Rand alzó la mano y entonces se abrió a ella. Sus intenciones, su mente, su ser... Todo apareció en un remolino de color, de emociones y de poder a su alrededor.
Los ojos de Lanfear se abrieron de par en par mientras el remolino danzaba delante de ella, como imágenes sobre una pared. No podía ocultar nada. Ella vio sus motivaciones, sus deseos, sus anhelos para el género humano. Vio sus intenciones. Ir a Shayol Ghul, matar al Oscuro. Dejar tras de sí un mundo mejor del que había dejado la última vez.
No temió revelar esas cosas. Había tocado el Poder Verdadero y, en consecuencia, el Oscuro sabía lo que había en su corazón.
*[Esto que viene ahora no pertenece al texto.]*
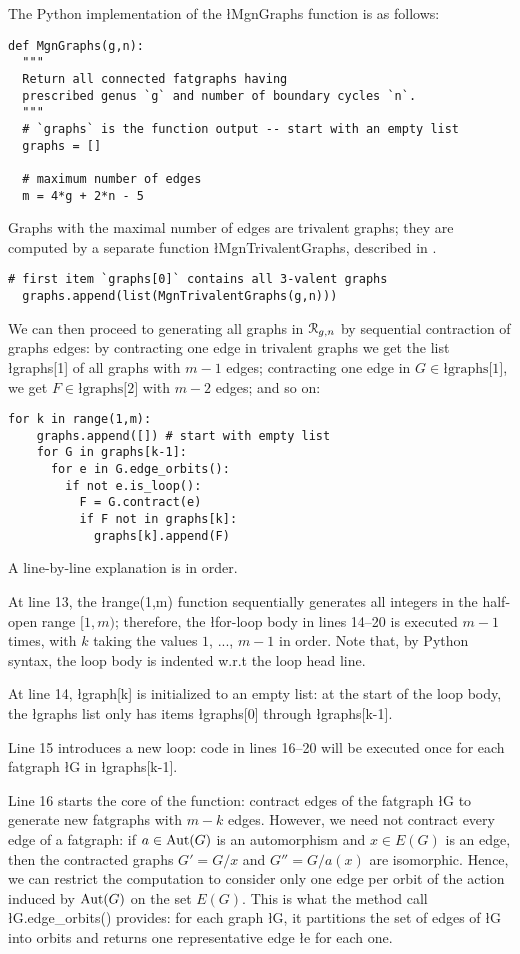 The Python implementation of the \l{MgnGraphs} function is as follows:
\begin{lstlisting}[name=MgnGraphs,firstnumber=1]
def MgnGraphs(g,n):
  """
  Return all connected fatgraphs having
  prescribed genus `g` and number of boundary cycles `n`.
  """
  # `graphs` is the function output -- start with an empty list
  graphs = []

  # maximum number of edges
  m = 4*g + 2*n - 5
\end{lstlisting}
Graphs with the maximal number of edges are trivalent graphs; they are
computed by a separate function \l{MgnTrivalentGraphs}, described in
.
\begin{lstlisting}[name=MgnGraphs,firstnumber=11]
  # first item `graphs[0]` contains all 3-valent graphs
  graphs.append(list(MgnTrivalentGraphs(g,n)))
\end{lstlisting}
We can then proceed to generating all graphs in $\mathcal{R}_{g,n}$ by
sequential contraction of graphs edges: by contracting one edge in
trivalent graphs we get the list \l{graphs[1]} of all graphs with
$m-1$ edges; contracting one edge in $G \in \text{\l{graphs[1]}}$, we
get $F \in \text{\l{graphs[2]}}$ with $m-2$ edges; and so on:
\begin{lstlisting}[name=MgnGraphs,firstnumber=13]
  for k in range(1,m):
    graphs.append([]) # start with empty list
    for G in graphs[k-1]:
      for e in G.edge_orbits():
        if not e.is_loop():
          F = G.contract(e)
          if F not in graphs[k]:
            graphs[k].append(F)
\end{lstlisting}
A line-by-line explanation is in order.

At line 13, the \l{range(1,m)} function sequentially generates all
integers in the half-open range $[1, m)$; therefore, the \l{for}-loop
body in lines 14--20 is executed $m-1$ times, with $k$ taking the
values $1$, ..., $m-1$ in order.  Note that, by Python syntax, the
loop body is indented w.r.t the loop head line.

At line 14, \l{graph[k]} is initialized to an empty list: at the start
of the loop body, the \l{graphs} list only has items \l{graphs[0]}
through \l{graphs[k-1]}.

Line 15 introduces a new loop: code in lines 16--20 will be executed
once for each fatgraph \l{G} in \l{graphs[k-1]}.

Line 16 starts the core of the function: contract edges of the
fatgraph \l{G} to generate new fatgraphs with $m-k$ edges.  However,
we need not contract every edge of a fatgraph: if $a \in \operatorname{Aut}(G)$ is
an automorphism and $x \in E(G)$ is an edge, then the contracted
graphs $G' = G/x$ and $G'' = G/a(x)$ are isomorphic.  Hence, we can
restrict the computation to consider only one edge per orbit of the
action induced by $\operatorname{Aut}(G)$ on the set $E(G)$. This is what the method
call \l{G.edge_orbits()} provides: for each graph \l{G}, it partitions
the set of edges of \l{G} into orbits and returns one representative
edge \l{e} for each one.

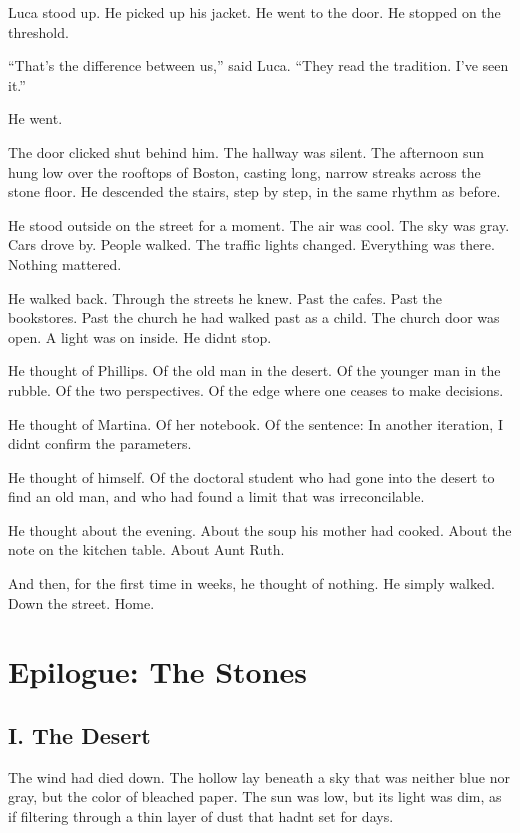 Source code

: \documentclass[
  ngerman,
]{article}
\begin{document}
Luca stood up. He picked up his jacket. He went to the door. He stopped
on the threshold.

``That's the difference between us,'' said Luca. ``They read the
tradition. I've seen it.''

He went.

The door clicked shut behind him. The hallway was silent. The afternoon
sun hung low over the rooftops of Boston, casting long, narrow streaks
across the stone floor. He descended the stairs, step by step, in the
same rhythm as before.

He stood outside on the street for a moment. The air was cool. The sky
was gray. Cars drove by. People walked. The traffic lights changed.
Everything was there. Nothing mattered.

He walked back. Through the streets he knew. Past the cafes. Past the
bookstores. Past the church he had walked past as a child. The church
door was open. A light was on inside. He didn\textquotesingle t stop.

He thought of Phillips. Of the old man in the desert. Of the younger man
in the rubble. Of the two perspectives. Of the edge where one ceases to
make decisions.

He thought of Martina. Of her notebook. Of the sentence: In another
iteration, I didn\textquotesingle t confirm the parameters.

He thought of himself. Of the doctoral student who had gone into the
desert to find an old man, and who had found a limit that was
irreconcilable.

He thought about the evening. About the soup his mother had cooked.
About the note on the kitchen table. About Aunt Ruth.

And then, for the first time in weeks, he thought of nothing. He simply
walked. Down the street. Home.

\section{Epilogue: The Stones}\label{epilogue-the-stones}

\subsection{I. The Desert}\label{i.-the-desert}

The wind had died down. The hollow lay beneath a sky that was neither
blue nor gray, but the color of bleached paper. The sun was low, but its
light was dim, as if filtering through a thin layer of dust that
hadn\textquotesingle t set for days.
\end{document}
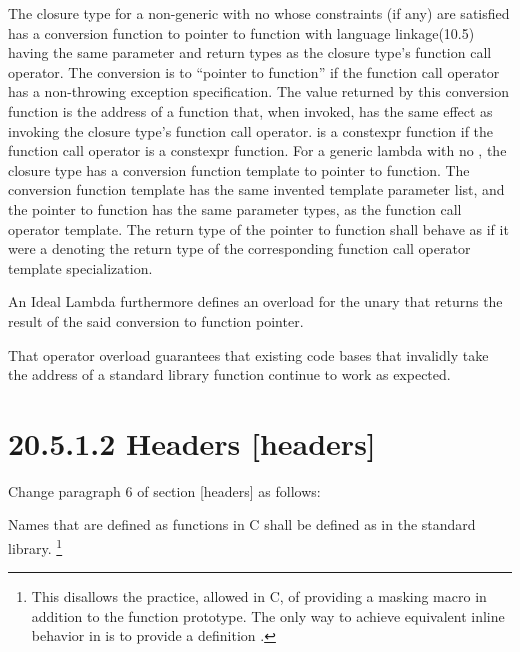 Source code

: \documentclass[ebook,11pt,article]{memoir}
\begin{document}
\pnum
The closure type for a non-generic  with no
whose constraints (if any) are satisfied
has a conversion function to pointer to
function with \Cpp{} language linkage(10.5) %
having
the same parameter and return types as the closure type's function call operator.
The conversion is to ``pointer to  function''
if the function call operator
has a non-throwing exception specification.
The value returned by this conversion function
is the address of a function  that, when invoked,
has the same effect as invoking the closure type's function call operator.
 is a constexpr function
if the function call operator is a constexpr function.
For a generic lambda with no , the closure type has a
conversion function template to
pointer to function. The conversion function template has the same invented
template parameter list, and the pointer to function has the same
parameter types, as the function call operator template.  The return type of
the pointer to function shall behave as if it were a
 denoting the return type of the corresponding
function call operator template specialization.
\begin{addedblock}
An Ideal Lambda furthermore defines an overload for the unary  that returns the result of the said conversion to function pointer. 
\begin{note}
That operator overload guarantees that existing code bases that invalidly take the address of a standard library function continue to work as expected.
\end{note}
\end{addedblock}

\section{20.5.1.2 Headers [headers]}
Change paragraph 6 of section [headers] as follows:

Names that are defined as functions in C shall be defined as  in the
\Cpp{} standard library. \footnote{This disallows the practice, allowed in C, of
providing a masking macro in addition to the function prototype. The only way to
achieve equivalent inline behavior in \Cpp{} is to provide a definition .}
\end{document}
Allí no había sorpresas, al menos nada que debería haberlo sido.
Aun así, Lanfear se sorprendió. Se quedó boquiabierta al ver la verdad... La verdad de que, en lo más hondo, no era de Lews Therin la esencia que daba vida a Rand. Era la del pastor criado por Tam. Sus vidas revisadas en unos instantes, sus recuerdos y sus sentimientos puestos al descubierto.
Por último, le mostró su amor por Ilyena... como un cristal brillante colocado en una repisa donde admirarlo. Después, su amor por Min, por Aviendha, por Elayne. Como una ardiente hoguera, cálido, reconfortante, apasionado.
No había amor por Lanfear en lo que mostró de sí mismo. Ni una brizna. También había aplastado el desprecio que Lews Therin sentía por ella. Y así, para él, Lanfear no era nada en realidad.
Ella soltó un grito ahogado. El brillo que envolvía a Rand se desvaneció.
—Lo siento —dijo él—. Lo que dije era en serio. He terminado contigo, Mierin. Mantén la cabeza agachada mientras dure la tormenta que se avecina. Si salgo victorioso en esta batalla, ya no tendrás motivos para temer por tu alma. No quedará nadie que quiera atormentarte.
Una vez más, le dio la espalda y se dirigió a la salida de la cueva. Atrás quedó Lanfear, sumida en el silencio.
La llegada del crepúsculo en el Bosque de Braem iba acompañada por el olor de hogueras ardiendo sin llama en sus agujeros y los sonidos de hombres que gemían entre dientes mientras se acomodaban para echar un sueño intranquilo, con la espada al alcance de la mano. En el aire estival había un frío impropio de la estación.